Nursing Orientation – Good One or Bad?

If you have ever taken a job in a hospital facility as a clinical staff nurse, then you most likely endured a clinical orientation. Did you love it?!! The really great orientations are imprinted on our psyches and embedded in our hearts. …The really bad ones are enough to make anyone quit the practice of nursing. Even non-nurses. I became a mentor to 2 wanna-be neonatal nurses, this post is dedicated to them.

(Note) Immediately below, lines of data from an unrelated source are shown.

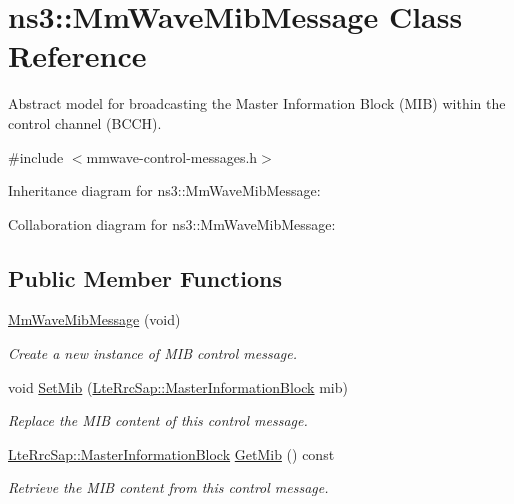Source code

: \hypertarget{classns3_1_1MmWaveMibMessage}{}\section{ns3\+:\+:Mm\+Wave\+Mib\+Message Class Reference}
\label{classns3_1_1MmWaveMibMessage}


Abstract model for broadcasting the Master Information Block (M\+IB) within the control channel (B\+C\+CH).  




{\ttfamily \#include $<$mmwave-\/control-\/messages.\+h$>$}



Inheritance diagram for ns3\+:\+:Mm\+Wave\+Mib\+Message\+:


Collaboration diagram for ns3\+:\+:Mm\+Wave\+Mib\+Message\+:
\subsection*{Public Member Functions}
\begin{DoxyCompactItemize}
\item 
\hyperlink{classns3_1_1MmWaveMibMessage_a2cc07262b9b6984485edbf1fc98427cf}{Mm\+Wave\+Mib\+Message} (void)
\begin{DoxyCompactList}\small\item\em Create a new instance of M\+IB control message. \end{DoxyCompactList}\item 
void \hyperlink{classns3_1_1MmWaveMibMessage_aafcb74b9711b7e7da4699b6c416dad12}{Set\+Mib} (\hyperlink{structns3_1_1LteRrcSap_1_1MasterInformationBlock}{Lte\+Rrc\+Sap\+::\+Master\+Information\+Block} mib)
\begin{DoxyCompactList}\small\item\em Replace the M\+IB content of this control message. \end{DoxyCompactList}\item 
\hyperlink{structns3_1_1LteRrcSap_1_1MasterInformationBlock}{Lte\+Rrc\+Sap\+::\+Master\+Information\+Block} \hyperlink{classns3_1_1MmWaveMibMessage_a6c7a44045874d98b9faa8531f755c935}{Get\+Mib} () const 
\begin{DoxyCompactList}\small\item\em Retrieve the M\+IB content from this control message. \end{DoxyCompactList}\end{DoxyCompactItemize}
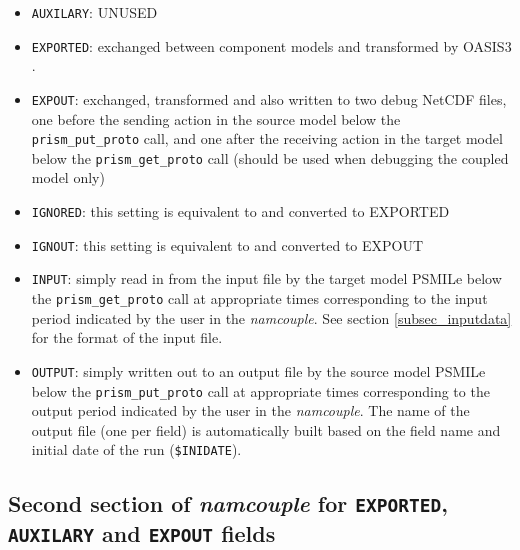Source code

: \begin{itemize}
\item {\tt AUXILARY}: UNUSED
\item {\tt EXPORTED}: exchanged between component models and
  transformed by OASIS3 .
\item {\tt EXPOUT}: exchanged, transformed and also written to two
  debug NetCDF files, one before the sending action in the source model
  below the {\tt prism\_put\_proto} call, and one after the receiving
  action in the target model below the {\tt prism\_get\_proto} call (should
  be used when debugging the coupled model only)
\item {\tt IGNORED}: this setting is equivalent to and converted to EXPORTED
\item {\tt IGNOUT}: this setting is equivalent to and converted to EXPOUT
\item {\tt INPUT}: simply read in from the input file by the target
  model PSMILe below the {\tt prism\_get\_proto} call at appropriate
  times corresponding to the input period indicated by the user in the
  {\it namcouple}. See section
  \ref{subsec_inputdata} for the format of the input file.
\item {\tt OUTPUT}: simply written out to an output file by the source
  model PSMILe below the {\tt prism\_put\_proto} call at appropriate
  times corresponding to the output period indicated by the user in
  the {\it namcouple}. The name of the output file (one per field) is
  automatically built based on the field name and initial date of the
  run ({\tt \$INIDATE}).

\end{itemize}

\subsection{Second section of {\it namcouple} for {\tt EXPORTED}, {\tt
      AUXILARY} and {\tt EXPOUT} fields}
\label{subsubsec_secondEXPORTED}

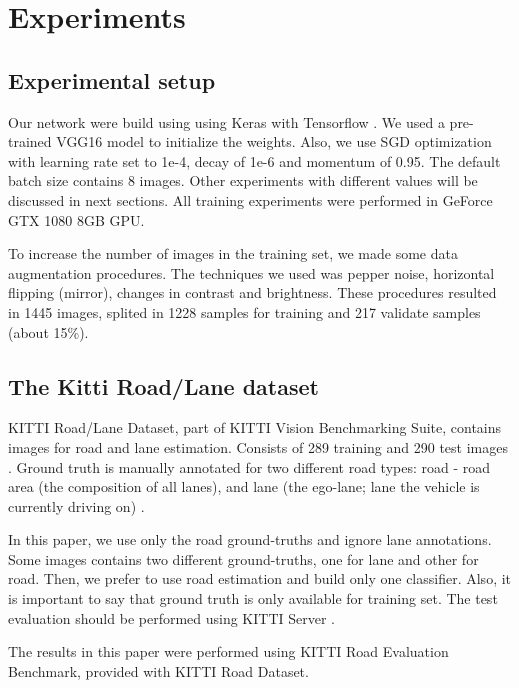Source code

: \section{Experiments}
\label{sec:experiments}

\subsection{Experimental setup}
\label{sec:experimental_setup}

Our network were build using using Keras \cite{chollet2015keras} with Tensorflow \cite{tensorflow2015-whitepaper}. We used a pre-trained VGG16 model to initialize the weights. Also, we use SGD optimization with learning rate set to 1e-4, decay of 1e-6 and momentum of 0.95. The default batch size contains 8 images. Other experiments with different values will be discussed in next sections. All training experiments were performed in GeForce GTX 1080 8GB GPU.

To increase the number of images in the training set, we made some data augmentation procedures. The techniques we used was pepper noise, horizontal flipping (mirror), changes in contrast and brightness. These procedures resulted in 1445 images, splited in 1228 samples for training and 217 validate samples (about 15\%).

\subsection{The Kitti Road/Lane dataset}

KITTI Road/Lane Dataset, part of KITTI Vision Benchmarking Suite, contains  images for road and lane estimation. Consists of 289 training and 290 test images . Ground truth is manually annotated for two different road types: road - road area (the composition of all lanes), and lane (the ego-lane; lane the vehicle is currently driving on) \cite{KITTI}. 

In this paper, we use only the road ground-truths and ignore lane annotations. Some images contains two different ground-truths, one for lane and other for road. Then, we prefer to use road estimation and build only one classifier. Also, it is important to say that ground truth is only available for training set. The test evaluation should be performed using KITTI Server \cite{KITTI}. 

The results in this paper were performed using KITTI Road Evaluation Benchmark, provided with KITTI Road Dataset. %


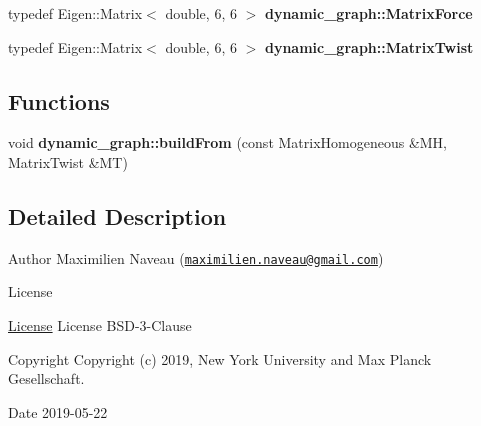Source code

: \begin{DoxyCompactItemize}
\item 
typedef Eigen\+::\+Matrix$<$ double, 6, 6 $>$ {\bfseries dynamic\+\_\+graph\+::\+Matrix\+Force}\hypertarget{namespacedynamic__graph_a43b4e15f6e943f7208372fd22ea108eb}{}\label{namespacedynamic__graph_a43b4e15f6e943f7208372fd22ea108eb}

\item 
typedef Eigen\+::\+Matrix$<$ double, 6, 6 $>$ {\bfseries dynamic\+\_\+graph\+::\+Matrix\+Twist}\hypertarget{namespacedynamic__graph_a933ba3678a5e0b14430acd27709cdf47}{}\label{namespacedynamic__graph_a933ba3678a5e0b14430acd27709cdf47}

\end{DoxyCompactItemize}
\subsection*{Functions}
\begin{DoxyCompactItemize}
\item 
void {\bfseries dynamic\+\_\+graph\+::build\+From} (const Matrix\+Homogeneous \&MH, Matrix\+Twist \&MT)\hypertarget{namespacedynamic__graph_a8023711282c3d038a68202b12d5279d6}{}\label{namespacedynamic__graph_a8023711282c3d038a68202b12d5279d6}

\end{DoxyCompactItemize}


\subsection{Detailed Description}
\begin{DoxyAuthor}{Author}
Maximilien Naveau (\href{mailto:maximilien.naveau@gmail.com}{\tt maximilien.\+naveau@gmail.\+com}) 
\end{DoxyAuthor}
\begin{DoxyRefDesc}{License}
\item[\hyperlink{license__license000020}{License}]License B\+S\+D-\/3-\/\+Clause \end{DoxyRefDesc}
\begin{DoxyCopyright}{Copyright}
Copyright (c) 2019, New York University and Max Planck Gesellschaft. 
\end{DoxyCopyright}
\begin{DoxyDate}{Date}
2019-\/05-\/22 
\end{DoxyDate}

Since those really are the only two choices – a Good O or a Bad O –
the Muse, RN is happy to start the following list in service to:

our future co-workers
…whose hearts deserve our warmest welcomes & best instruction
and
our Preceptors & Nurse Leaders
…who have always had the ability to make it so.

__________

Good O: Your assigned Preceptor calls you at home within days of you accepting the job offer and introduces her/himself and chats you up a bit.
Bad O: You show up your first day of work at 0630 and the staff stands around looking at each other and shaking their heads. You overhear, “Ohhhh hell no. I’m not doing it.” and “Nu-uhh, don’t look at me…”
__________

Good O: You have been assigned a Nurse Buddy – someone that was new within the last year like you! He/She keeps in touch with you, decorates your locker, eats lunch with you, shows you around and tells you stuff no one else even thinks to talk about…like where the Number 2 Bathroom is.
Bad O: You know no one and you eat lunch alone.
__________

Good O: You have an assigned locker with space in it to put your bag.
Bad O: “Just look around and see if there’s an empty one or an open one and stick your stuff in.”
__________

Good O: Your Preceptor sits with you that first day (or before!) and is interested in your nursing past and future, gives you time to complete a personal checklist of skills – known and to learn – and correctly articulates your goals and learning needs back to you.
Bad O: Your Preceptor announces “Follow me.” and you do …for the rest of the 6 weeks.
__________

Good O: Your orientation begins with a day of touring the unit, observing some routine procedures, having lunch with the team, learning the phone and call bell systems, snooping through the supply room and being introduced to MDs, Charge Nurse(s), and support staff.
Bad O: Your orientation begins with “Follow me.”
__________

Good O: Your clinical orientation begins with skill check-offs based on your self-eval. Everything that you checked as “Competent” is observed in practice and automatically cleared as a learning need.
Bad O: Your Preceptor never looks at your self-eval again after you complete it…and just ‘reminds’ you every so often that “we need to go through your checklist.”
__________

Good O: Your Preceptor is assigned a group of patients that reflects a standard staff RN-assignment. You and Precept team-nurse them – with you assuming as much autonomously as you have indicated you know with Preceptor shadowing you; when faced with tasks or skills you have not learned, Precept steps in and you observe; when faced with learning opportunities, you demonstrate and Precept guides and cheers.
Bad O: Your Preceptor is assigned the hardest patients on the floor and sits at the desk all day. May even roll his/her eyes when you come to the desk and ask for help.
__________

Good O: The length of time your clinical orientation lasts is fluid based on your mastery of the skills and time management needed to perform competently on your new Unit. Sticking points or hard-to-learn situations for you are noted and extra time/attention is devoted to these.
Bad O: The length of time your clinical orientation lasts is stated at the beginning and you are kicked from the nest on that date – ready or not. If performing above the standard New Grad level, you spend the length of the O insulted and bored to tears; if performing at the New Grad level, you spend the length of the O scared witless of The End Date.
Really Bad O: Your Precept ends the Orientation period with a snide, “Good luck.”
__________

Good O: By the end of the clinical orientation, your skills list is completely checked-off, you are autonomously assuming the care of a standard RN-patient assignment and your Precept tells you daily – in some manner or another – what a great asset you are to the Unit.
Bad O: The end of your clinical orientation arrives and your Precept sits down and slaps initials and random dates in the Competent columns of your checklist and is glad to be done orienting.
___________

More? Absolutely. But, you get the idea. Nursing Orientation is more than a perfunctory PIA to a Unit. It is your only chance, in both roles (New Nurse and Established Staff) to create a Culture of Fun & Caring. How we select our newest staff and how we treat each other before and during a Nursing Orientation is pretty damn reflective of how we are treating our patients….and of how our Leadership is treating us.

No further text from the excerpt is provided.